I figli sono davvero tutti uguali? In Italia, per il momento, ancora no. E nonostante l'orgoglio del premier Enrico Letta che il 12 luglio scorso aveva salutato con entusiasmo il via libera al provvedimento che abolisce la distinzione tra eredi legittimi e naturali ("Finisce una discriminazione che in tutta la storia del nostro Paese ha accompagnato drammi umani veri e propri... Da oggi esistono solo figli senza aggettivi"), la strada per un reale parità dei diritti di tutti i bambini appare ancora lunga e irta di insidie.

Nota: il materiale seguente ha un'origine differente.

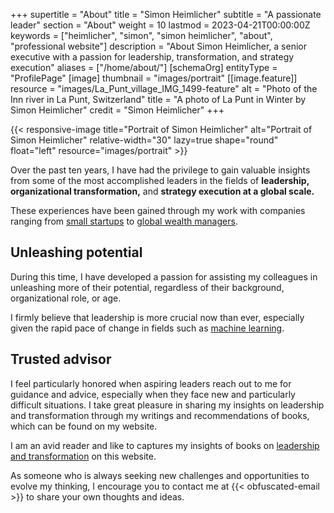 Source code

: +++
supertitle = "About"
title = "Simon Heimlicher"
subtitle = "A passionate leader"
section = "About"
weight = 10
lastmod = 2023-04-21T00:00:00Z
keywords = ["heimlicher", "simon", "simon heimlicher", "about", "professional website"]
description = "About Simon Heimlicher, a senior executive with a passion for leadership, transformation, and strategy execution"
aliases = ["/home/about/"]
[schemaOrg]
  entityType = "ProfilePage"
[image]
  thumbnail = "images/portrait"
  [[image.feature]]
    resource = "images/La_Punt_village_IMG_1499-feature"
    alt = "Photo of the Inn river in La Punt, Switzerland"
    title = "A photo of La Punt in Winter by Simon Heimlicher"
    credit = "Simon Heimlicher"
+++

{{< responsive-image title="Portrait of Simon Heimlicher" alt="Portrait of Simon Heimlicher" relative-width="30" lazy=true shape="round" float="left" resource="images/portrait" >}}

Over the past ten years, I have had the privilege to gain valuable insights from some of the most accomplished leaders in the fields of **leadership,** **organizational transformation,** and **strategy execution at a global scale.** 

These experiences have been gained through my work with companies ranging from [small startups](https://nine.ch/) to [global wealth managers](https://www.ubs.com).

## Unleashing potential

During this time, I have developed a passion for assisting my colleagues in unleashing more of their potential, regardless of their background, organizational role, or age.

I firmly believe that leadership is more crucial now than ever, especially given the rapid pace of change in fields such as [machine learning](/research/machine-learning).

## Trusted advisor

I feel particularly honored when aspiring leaders reach out to me for guidance and advice, especially when they face new and particularly difficult situations. I take great pleasure in sharing my insights on leadership and transformation through my writings and recommendations of books, which can be found on my website.

I am an avid reader and like to captures my insights of books on [leadership and transformation](/categories/book) on this website.

As someone who is always seeking new challenges and opportunities to evolve my thinking, I encourage you to contact me at {{< obfuscated-email >}} to share your own thoughts and ideas.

Certo, la presenza nella squadra di Governo del ministro per l'integrazione Cécile Kyenge, che ha assunto formalmente la presidenza della Commissione per le adozioni internazionali, avrebbe fatto immaginare qualche passo avanti ulteriore e più deciso. Soprattutto alla luce del fatto che, vera pecora nera d'Europa, l'Italia non ha ancora ratificato la Convenzione dell'Aja del 1996 (17 anni fa...) sulla protezione dei minori.

L'uguaglianza è un diritto fondamentale ma come si fa a sbandierarla quando ancora nel nostro Paese non è stato fatto nulla per le adozioni dei bambini dell'Islam, figli abbandonati che non possono essere accolti da famiglie residenti in Italia? Non c'è più nemmeno la giustificazione di un Governo piegato ai diktat della Lega Nord, principale ostacolo alla ratifica sulla base del "convincimento" che la kafala, la più alta forma di tutela dell'infanzia nei Paesi dell'Islam che non riconoscono l'adozione ma garantiscono una protezione sostitutiva per gli orfani derivata dal diritto commerciale, fosse in qualche modo contraria al nostro ordinamento giuridico. 

 

 

Esistono dunque bambini abbandonati dei Paesi islamici che non possono essere accolti da famiglie residenti in Italia. E ci sono tanti bambini che non possono neanche entrare nel territorio italiano pur essendo affettivamente e legalmente uniti, grazie ad un provvedimento di kafala, a coppie residenti in Italia di nazionalità mista, di cui almeno una persona è originaria del Paese di origine del minore. 

 

Come spiega Marco Griffini, presidente Ai.Bi.: «Spero che il nostro Stato confermi la propria attenzione al riconoscimento dei diritti dell’infanzia in maniera scevra da qualunque discriminazione e promuova, quindi, la creazione di uno spazio europeo – e non solo – in cui le decisioni sui minori vengano rispettate uniformemente e al di sopra della legislazione dei singoli Stati».